One week on from the Oregon game, UConn faced the No. 1 South Carolina Gamecocks on the road. Things got off to a poor start for the Huskies, who scored just two points in the first quarter. The two sides held even over the next 28 minutes before South Carolina pulled away at the end and dropped UConn to 0-3 against the top three teams in the nation.

From there, the Huskies set out to turn things around by tournament time. Slowly, UConn stacked progress through each uneventful AAC game — securing the conference regular season title along the way — before routing of Cincinnati in the third-to-last game of the season.

Finally, after a long season of offensive struggles and tribulations, the light went on for the team against the Bearcats. It finally dawned on them that they needed to figure it out themselves because nobody else was coming to save the day.

After that point, UConn began to resemble its typical self. The high-scoring blowouts returned, Christyn Williams emerged out of a season-long funk, and the players finally seemed to be having fun on the court.

Once the regular season wrapped up, Walker was named the AAC Player of the Year while Auriemma picked up Coach of the Year honors.

The Huskies entered the AAC Tournament with as much confidence as it had all season and ripped through a trio of opponents to solidify a perfect 139-0 all-time record in the conference. Griffin broke out over the three games, started by a 16 point, 15 rebound effort in the opener and seemed poised to add a new dynamic to the team for the NCAA Tournament.

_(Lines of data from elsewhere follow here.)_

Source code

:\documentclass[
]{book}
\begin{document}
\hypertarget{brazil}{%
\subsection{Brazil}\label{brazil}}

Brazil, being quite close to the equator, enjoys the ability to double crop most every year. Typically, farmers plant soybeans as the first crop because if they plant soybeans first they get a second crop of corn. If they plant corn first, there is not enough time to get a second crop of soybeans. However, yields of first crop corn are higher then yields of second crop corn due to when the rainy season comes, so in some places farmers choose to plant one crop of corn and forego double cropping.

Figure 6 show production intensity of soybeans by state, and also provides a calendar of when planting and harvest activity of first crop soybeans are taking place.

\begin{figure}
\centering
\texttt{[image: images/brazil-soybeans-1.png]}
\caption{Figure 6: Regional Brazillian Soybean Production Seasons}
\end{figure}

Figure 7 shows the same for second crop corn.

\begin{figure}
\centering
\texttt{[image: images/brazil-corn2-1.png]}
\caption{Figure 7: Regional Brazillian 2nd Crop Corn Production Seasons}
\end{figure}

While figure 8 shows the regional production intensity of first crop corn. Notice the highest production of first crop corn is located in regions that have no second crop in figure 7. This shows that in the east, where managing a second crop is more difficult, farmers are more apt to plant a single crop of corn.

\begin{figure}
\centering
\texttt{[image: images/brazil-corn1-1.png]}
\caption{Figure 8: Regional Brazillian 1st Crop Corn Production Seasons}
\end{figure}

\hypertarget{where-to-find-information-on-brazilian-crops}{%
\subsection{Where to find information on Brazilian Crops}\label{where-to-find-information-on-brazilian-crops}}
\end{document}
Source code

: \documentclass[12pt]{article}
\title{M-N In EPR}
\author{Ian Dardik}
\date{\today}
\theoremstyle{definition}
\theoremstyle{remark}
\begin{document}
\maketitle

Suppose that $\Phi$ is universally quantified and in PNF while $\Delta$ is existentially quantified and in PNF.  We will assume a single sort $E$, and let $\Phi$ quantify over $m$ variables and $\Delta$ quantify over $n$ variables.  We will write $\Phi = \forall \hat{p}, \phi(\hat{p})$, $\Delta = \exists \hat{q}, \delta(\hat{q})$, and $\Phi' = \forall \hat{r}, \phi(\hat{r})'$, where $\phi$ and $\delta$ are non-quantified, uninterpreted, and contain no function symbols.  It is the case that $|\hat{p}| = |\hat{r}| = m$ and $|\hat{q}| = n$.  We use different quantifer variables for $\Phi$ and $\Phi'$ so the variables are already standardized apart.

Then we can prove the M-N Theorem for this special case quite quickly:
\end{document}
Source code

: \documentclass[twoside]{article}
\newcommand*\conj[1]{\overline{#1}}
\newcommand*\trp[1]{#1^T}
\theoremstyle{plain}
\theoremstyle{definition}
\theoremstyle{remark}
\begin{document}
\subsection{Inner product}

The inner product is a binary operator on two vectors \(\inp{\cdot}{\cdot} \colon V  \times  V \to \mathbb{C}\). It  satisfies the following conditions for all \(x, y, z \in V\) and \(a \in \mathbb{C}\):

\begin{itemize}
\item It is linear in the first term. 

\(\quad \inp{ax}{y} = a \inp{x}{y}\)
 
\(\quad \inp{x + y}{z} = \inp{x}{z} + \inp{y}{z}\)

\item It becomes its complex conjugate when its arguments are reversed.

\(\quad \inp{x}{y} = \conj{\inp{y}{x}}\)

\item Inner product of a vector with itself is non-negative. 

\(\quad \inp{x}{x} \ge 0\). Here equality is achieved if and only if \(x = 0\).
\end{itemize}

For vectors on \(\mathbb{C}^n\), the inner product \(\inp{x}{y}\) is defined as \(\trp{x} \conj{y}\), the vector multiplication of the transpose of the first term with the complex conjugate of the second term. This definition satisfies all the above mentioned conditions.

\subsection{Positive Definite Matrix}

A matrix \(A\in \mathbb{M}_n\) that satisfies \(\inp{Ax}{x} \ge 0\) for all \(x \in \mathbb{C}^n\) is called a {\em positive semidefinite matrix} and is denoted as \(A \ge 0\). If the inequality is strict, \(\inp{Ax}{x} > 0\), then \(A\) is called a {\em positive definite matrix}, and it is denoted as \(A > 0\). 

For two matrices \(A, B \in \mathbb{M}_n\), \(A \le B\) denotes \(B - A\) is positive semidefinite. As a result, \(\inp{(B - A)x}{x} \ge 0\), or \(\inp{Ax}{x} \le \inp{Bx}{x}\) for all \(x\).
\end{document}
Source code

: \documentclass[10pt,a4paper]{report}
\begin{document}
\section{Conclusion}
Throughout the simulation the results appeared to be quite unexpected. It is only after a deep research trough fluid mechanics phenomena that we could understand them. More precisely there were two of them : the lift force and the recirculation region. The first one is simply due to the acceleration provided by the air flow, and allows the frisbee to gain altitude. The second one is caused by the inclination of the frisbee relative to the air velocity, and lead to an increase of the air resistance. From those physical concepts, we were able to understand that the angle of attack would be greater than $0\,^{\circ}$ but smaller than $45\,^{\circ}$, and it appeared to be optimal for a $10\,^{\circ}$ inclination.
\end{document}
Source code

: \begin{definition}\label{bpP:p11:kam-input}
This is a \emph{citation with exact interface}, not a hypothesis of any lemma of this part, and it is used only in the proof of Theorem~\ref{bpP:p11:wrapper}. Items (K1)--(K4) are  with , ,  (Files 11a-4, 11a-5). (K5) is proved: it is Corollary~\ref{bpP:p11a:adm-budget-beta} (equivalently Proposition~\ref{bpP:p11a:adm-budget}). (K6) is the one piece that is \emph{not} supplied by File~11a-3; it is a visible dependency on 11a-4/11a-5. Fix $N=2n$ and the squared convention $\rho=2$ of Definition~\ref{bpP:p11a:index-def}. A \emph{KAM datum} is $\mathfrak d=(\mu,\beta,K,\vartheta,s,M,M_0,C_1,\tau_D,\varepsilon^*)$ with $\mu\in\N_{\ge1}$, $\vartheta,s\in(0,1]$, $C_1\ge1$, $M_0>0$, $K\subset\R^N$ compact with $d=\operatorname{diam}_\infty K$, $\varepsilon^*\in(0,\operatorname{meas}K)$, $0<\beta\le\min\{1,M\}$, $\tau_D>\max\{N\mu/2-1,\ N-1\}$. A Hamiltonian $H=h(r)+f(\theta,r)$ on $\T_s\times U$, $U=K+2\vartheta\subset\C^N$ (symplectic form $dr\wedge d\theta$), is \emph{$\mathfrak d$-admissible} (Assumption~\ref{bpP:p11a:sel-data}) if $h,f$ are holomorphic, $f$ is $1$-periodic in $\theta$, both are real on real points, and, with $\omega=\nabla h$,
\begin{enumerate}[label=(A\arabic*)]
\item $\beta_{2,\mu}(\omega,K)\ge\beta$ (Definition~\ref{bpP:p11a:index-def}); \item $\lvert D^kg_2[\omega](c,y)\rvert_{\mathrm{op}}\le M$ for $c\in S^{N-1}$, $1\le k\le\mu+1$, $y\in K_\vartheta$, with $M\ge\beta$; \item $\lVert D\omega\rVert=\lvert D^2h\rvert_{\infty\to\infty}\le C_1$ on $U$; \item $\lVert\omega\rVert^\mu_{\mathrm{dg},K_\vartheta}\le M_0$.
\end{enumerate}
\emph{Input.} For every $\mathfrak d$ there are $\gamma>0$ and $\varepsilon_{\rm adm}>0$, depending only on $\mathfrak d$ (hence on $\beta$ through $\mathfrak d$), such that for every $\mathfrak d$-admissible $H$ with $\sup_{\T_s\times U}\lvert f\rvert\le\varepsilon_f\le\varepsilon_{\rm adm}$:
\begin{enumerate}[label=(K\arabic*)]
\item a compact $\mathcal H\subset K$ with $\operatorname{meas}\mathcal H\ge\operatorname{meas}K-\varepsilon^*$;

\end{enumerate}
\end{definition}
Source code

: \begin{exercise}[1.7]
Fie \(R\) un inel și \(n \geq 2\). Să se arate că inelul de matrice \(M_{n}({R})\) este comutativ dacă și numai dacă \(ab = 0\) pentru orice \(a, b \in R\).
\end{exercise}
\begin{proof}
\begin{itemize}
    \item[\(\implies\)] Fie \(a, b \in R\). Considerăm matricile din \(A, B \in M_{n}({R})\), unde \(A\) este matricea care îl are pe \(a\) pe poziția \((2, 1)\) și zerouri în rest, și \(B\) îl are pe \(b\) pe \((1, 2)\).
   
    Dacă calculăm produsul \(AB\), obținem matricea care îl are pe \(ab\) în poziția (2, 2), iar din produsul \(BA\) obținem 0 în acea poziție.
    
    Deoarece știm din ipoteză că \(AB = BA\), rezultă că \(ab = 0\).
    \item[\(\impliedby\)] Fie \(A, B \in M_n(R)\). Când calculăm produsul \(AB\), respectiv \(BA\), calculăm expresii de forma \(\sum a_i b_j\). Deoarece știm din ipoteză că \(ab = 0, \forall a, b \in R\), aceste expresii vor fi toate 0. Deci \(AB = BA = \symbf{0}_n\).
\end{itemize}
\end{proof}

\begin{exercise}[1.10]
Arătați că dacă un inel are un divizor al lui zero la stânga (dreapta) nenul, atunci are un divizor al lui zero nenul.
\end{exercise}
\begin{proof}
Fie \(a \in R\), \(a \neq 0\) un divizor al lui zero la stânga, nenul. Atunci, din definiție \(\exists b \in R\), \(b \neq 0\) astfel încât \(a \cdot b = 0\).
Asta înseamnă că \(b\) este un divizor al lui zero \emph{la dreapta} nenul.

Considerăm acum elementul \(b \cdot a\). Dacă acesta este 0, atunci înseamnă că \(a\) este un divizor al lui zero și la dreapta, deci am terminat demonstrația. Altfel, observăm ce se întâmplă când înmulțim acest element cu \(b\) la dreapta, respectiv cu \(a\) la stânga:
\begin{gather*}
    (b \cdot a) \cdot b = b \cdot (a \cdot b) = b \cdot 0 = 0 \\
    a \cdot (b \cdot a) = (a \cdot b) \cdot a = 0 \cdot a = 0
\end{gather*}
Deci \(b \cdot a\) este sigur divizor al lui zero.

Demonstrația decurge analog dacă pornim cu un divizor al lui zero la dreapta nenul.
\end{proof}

It wasn’t all roses, though. UConn lost Irwin for the season when she took a hard fall and fractured her elbow in the semifinals, an injury which required surgery the next day. What we didn’t know was that the season would end for everyone else the next night after the Huskies were crowned AAC Tournament champions for the seventh and final time, an imperfect yet somehow satisfying way to end the year.

Later that week as the COVID-19 crisis became more serious, the NCAA cancelled the NCAA Tournament, a bizarre end to one of the most unique seasons in UConn women’s basketball’s recent history.

From the uncertainty around Westbrook to the question marks at every position before the season, 2019-20 wasn’t a “normal” season for UConn. But the talk of the program needing to be saved or that this being a down year for the Huskies when they lost just three games to the undisputed three best teams (and didn’t come particularly close to dropping any others) was also overblown.

There would always be a feeling of “what if” in any season without an NCAA Tournament, but the coronavirus robbed us of seeing what this UConn team’s true potential was. The AAC Tournament seemed to be only the beginning for the the Huskies and if they faced Baylor, Oregon or South Carolina again, it would’ve been fun to see just how much UConn improved.

Unfortunately, the 2020 NCAA Tournament will never be played, only simulated with numbers or debated by analysts and fans.